» **THE TASK**
Repeat the lines below exactly as they appear, but leave out the images.

Saved data entries:
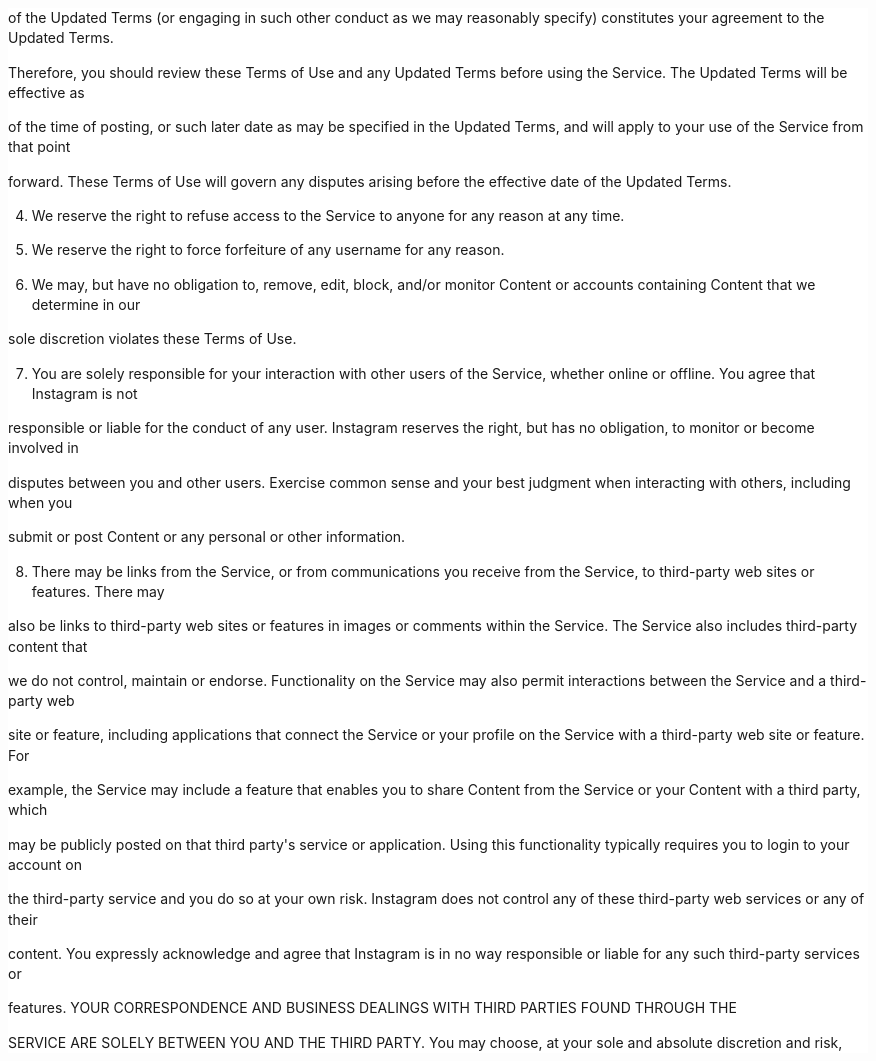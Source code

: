 of the Updated Terms (or engaging in such other conduct as we may reasonably specify) constitutes your agreement to the Updated Terms.

Therefore, you should review these Terms of Use and any Updated Terms before using the Service. The Updated Terms will be effective as

of the time of posting, or such later date as may be specified in the Updated Terms, and will apply to your use of the Service from that point

forward. These Terms of Use will govern any disputes arising before the effective date of the Updated Terms.

4. We reserve the right to refuse access to the Service to anyone for any reason at any time.

5. We reserve the right to force forfeiture of any username for any reason.

6. We may, but have no obligation to, remove, edit, block, and/or monitor Content or accounts containing Content that we determine in our

sole discretion violates these Terms of Use.

7. You are solely responsible for your interaction with other users of the Service, whether online or offline. You agree that Instagram is not

responsible or liable for the conduct of any user. Instagram reserves the right, but has no obligation, to monitor or become involved in

disputes between you and other users. Exercise common sense and your best judgment when interacting with others, including when you

submit or post Content or any personal or other information.

8. There may be links from the Service, or from communications you receive from the Service, to third-party web sites or features. There may

also be links to third-party web sites or features in images or comments within the Service. The Service also includes third-party content that

we do not control, maintain or endorse. Functionality on the Service may also permit interactions between the Service and a third-party web

site or feature, including applications that connect the Service or your profile on the Service with a third-party web site or feature. For

example, the Service may include a feature that enables you to share Content from the Service or your Content with a third party, which

may be publicly posted on that third party's service or application. Using this functionality typically requires you to login to your account on

the third-party service and you do so at your own risk. Instagram does not control any of these third-party web services or any of their

content. You expressly acknowledge and agree that Instagram is in no way responsible or liable for any such third-party services or

features. YOUR CORRESPONDENCE AND BUSINESS DEALINGS WITH THIRD PARTIES FOUND THROUGH THE

SERVICE ARE SOLELY BETWEEN YOU AND THE THIRD PARTY. You may choose, at your sole and absolute discretion and risk,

» **RESULT**
Source code

: of the Updated Terms (or engaging in such other conduct as we may reasonably specify) constitutes your agreement to the Updated Terms.

Therefore, you should review these Terms of Use and any Updated Terms before using the Service. The Updated Terms will be effective as

of the time of posting, or such later date as may be specified in the Updated Terms, and will apply to your use of the Service from that point

forward. These Terms of Use will govern any disputes arising before the effective date of the Updated Terms.

4. We reserve the right to refuse access to the Service to anyone for any reason at any time.

5. We reserve the right to force forfeiture of any username for any reason.

6. We may, but have no obligation to, remove, edit, block, and/or monitor Content or accounts containing Content that we determine in our

sole discretion violates these Terms of Use.

7. You are solely responsible for your interaction with other users of the Service, whether online or offline. You agree that Instagram is not

responsible or liable for the conduct of any user. Instagram reserves the right, but has no obligation, to monitor or become involved in

disputes between you and other users. Exercise common sense and your best judgment when interacting with others, including when you

submit or post Content or any personal or other information.

8. There may be links from the Service, or from communications you receive from the Service, to third-party web sites or features. There may

also be links to third-party web sites or features in images or comments within the Service. The Service also includes third-party content that

we do not control, maintain or endorse. Functionality on the Service may also permit interactions between the Service and a third-party web

site or feature, including applications that connect the Service or your profile on the Service with a third-party web site or feature. For

example, the Service may include a feature that enables you to share Content from the Service or your Content with a third party, which

may be publicly posted on that third party's service or application. Using this functionality typically requires you to login to your account on

the third-party service and you do so at your own risk. Instagram does not control any of these third-party web services or any of their

content. You expressly acknowledge and agree that Instagram is in no way responsible or liable for any such third-party services or

features. YOUR CORRESPONDENCE AND BUSINESS DEALINGS WITH THIRD PARTIES FOUND THROUGH THE

SERVICE ARE SOLELY BETWEEN YOU AND THE THIRD PARTY. You may choose, at your sole and absolute discretion and risk,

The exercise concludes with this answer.